Towards a sustainable workplace: a life cycle perspective on EV-charging-integrated HVAC systems

Heating, ventilation, and air conditioning (HVAC) systems contribute substantially to energy consumption and carbon emissions in the building sector. This study evaluates the environmental impacts of solar-powered HVAC systems in the workplace in a city in Portugal (Sines) using a comprehensive life cycle assessment (LCA), compared to systems powered by national grid electricity. The LCA is performed using the Environmental Footprint (EF) 3.1 method with a cradle-to-grave system boundary. Electric vehicle chargers are included to temporarily store excess electricity generated from a solar photovoltaic system.

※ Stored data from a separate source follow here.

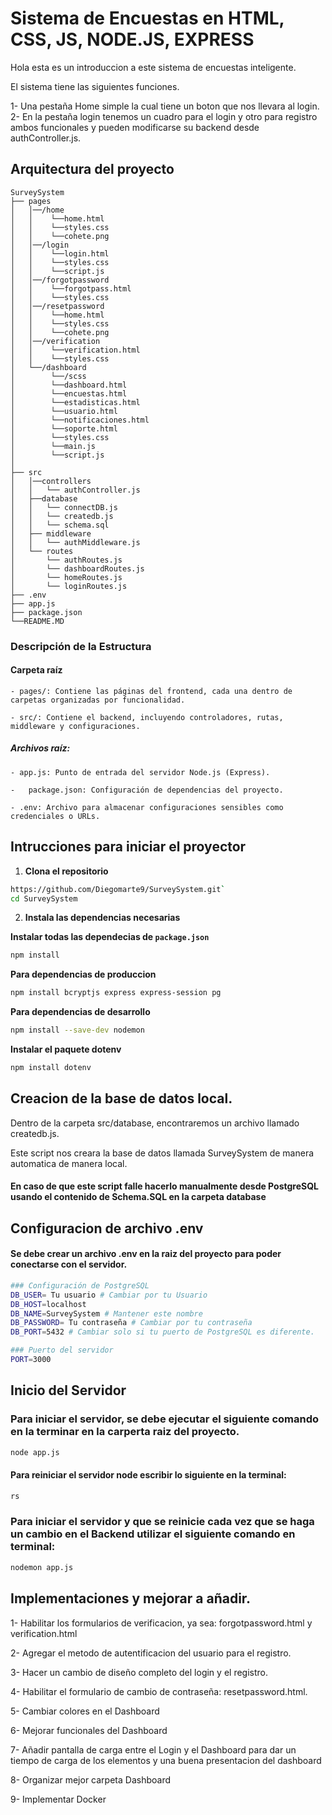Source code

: # Sistema de Encuestas en HTML, CSS, JS, NODE.JS, EXPRESS
Hola esta es un introduccion a este sistema de encuestas inteligente.

El sistema tiene las siguientes funciones.

1- Una pestaña Home simple la cual tiene un boton que nos llevara al login.
2- En la pestaña login tenemos un cuadro para el login y otro para registro ambos funcionales y pueden modificarse su backend desde authController.js.

## Arquitectura del proyecto

```
SurveySystem
├── pages
│   │──/home
│   │    └──home.html
│   │    └──styles.css
│   │    └──cohete.png
│   │──/login
│   │    └──login.html
│   │    └──styles.css
│   │    └──script.js
│   │──/forgotpassword
│   │    └──forgotpass.html
│   │    └──styles.css
│   │──/resetpassword
│   │    └──home.html
│   │    └──styles.css
│   │    └──cohete.png
│   │──/verification
│   │    └──verification.html
│   │    └──styles.css
│   └──/dashboard
│        └──/scss
│        └──dashboard.html
│        └──encuestas.html
│        └──estadisticas.html
│        └──usuario.html
│        └──notificaciones.html
│        └──soporte.html
│        └──styles.css
│        └──main.js
│        └──script.js
│
├── src
│   │──controllers
│   │   └── authController.js
│   ├──database
│   │   └── connectDB.js
│   │   └── createdb.js
│   │   └── schema.sql
│   ├── middleware
│   │   └── authMiddleware.js
│   └── routes
│       └── authRoutes.js
│       └── dashboardRoutes.js
│       └── homeRoutes.js
│       └── loginRoutes.js
├── .env
├── app.js
├── package.json
└──README.MD
```
### Descripción de la Estructura

#### Carpeta raíz

    - pages/: Contiene las páginas del frontend, cada una dentro de carpetas organizadas por funcionalidad.

    - src/: Contiene el backend, incluyendo controladores, rutas, middleware y configuraciones.

##### Archivos raíz:

    - app.js: Punto de entrada del servidor Node.js (Express).

    -   package.json: Configuración de dependencias del proyecto.

    - .env: Archivo para almacenar configuraciones sensibles como credenciales o URLs.

## Intrucciones para iniciar el proyector

1. **Clona el repositorio**

```bash
https://github.com/Diegomarte9/SurveySystem.git`
cd SurveySystem
```

2. **Instala las dependencias necesarias**

  **Instalar todas las dependecias de `package.json`**

```bash
npm install
```

  **Para dependencias de produccion**

```bash
npm install bcryptjs express express-session pg
```
  **Para dependencias de desarrollo**

```bash
npm install --save-dev nodemon
```

  **Instalar el paquete dotenv**

```bash
npm install dotenv
```

## Creacion de la base de datos local.

Dentro de la carpeta src/database, encontraremos un archivo llamado createdb.js.

Este script nos creara la base de datos llamada SurveySystem de manera automatica de manera local.

#### En caso de que este script falle hacerlo manualmente desde PostgreSQL usando el contenido de Schema.SQL en la carpeta database

## Configuracion de archivo .env

#### Se debe crear un archivo .env en la raiz del proyecto para poder conectarse con el servidor.

```bash
### Configuración de PostgreSQL
DB_USER= Tu usuario # Cambiar por tu Usuario
DB_HOST=localhost
DB_NAME=SurveySystem # Mantener este nombre
DB_PASSWORD= Tu contraseña # Cambiar por tu contraseña
DB_PORT=5432 # Cambiar solo si tu puerto de PostgreSQL es diferente.

### Puerto del servidor
PORT=3000
```

## Inicio del Servidor 

### Para iniciar el servidor, se debe ejecutar el siguiente comando en la terminar en la carperta raiz del proyecto.

```bash
node app.js
```

#### Para reiniciar el servidor node escribir lo siguiente en la terminal:

```bash
rs
```

### Para iniciar el servidor y que se reinicie cada vez que se haga un cambio en el Backend utilizar el siguiente comando en terminal:

```bash
nodemon app.js
```

## Implementaciones y mejorar a añadir.

1- Habilitar los formularios de verificacion, ya sea: forgotpassword.html y verification.html

2- Agregar el metodo de autentificacion del usuario para el registro.

3- Hacer un cambio de diseño completo del login y el registro.

4- Habilitar el formulario de cambio de contraseña: resetpassword.html.

5- Cambiar colores en el Dashboard

6- Mejorar funcionales del Dashboard

7- Añadir pantalla de carga entre el Login y el Dashboard para dar un tiempo de carga de los elementos y una buena presentacion del dashboard

8- Organizar mejor carpeta Dashboard

9- Implementar Docker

Results from the LCA indicate that the manufacturing and operation phases of the product system powered by grid electricity contribute significantly to most of the environmental impacts, while switching to a solar-powered system could reduce the climate change impact by 87.28%. The sensitivity analysis demonstrates that heating and cooling set point temperatures of HVAC systems critically affect the environmental burdens arising from the product system. Substituting reclaimed refrigerants for newly produced refrigerants can reduce global warming potential by 5.8% during the manufacturing phase of HVAC systems. Enhancing HVAC energy efficiency and adapting heating and cooling operation are essential for reducing GHG emissions. Furthermore, the scope of the study is expanded by evaluating the environmental impacts of workplace HVAC systems in three more different European cities, i.e., Paris, London, and Oslo, representing warm and cold climate zones. Future increases in renewable electricity capacity lead to reduced environmental impacts but increase mineral and metal resource use. A broader consideration of environmental impacts through LCA offers insights into the future development and application of sustainable energy systems.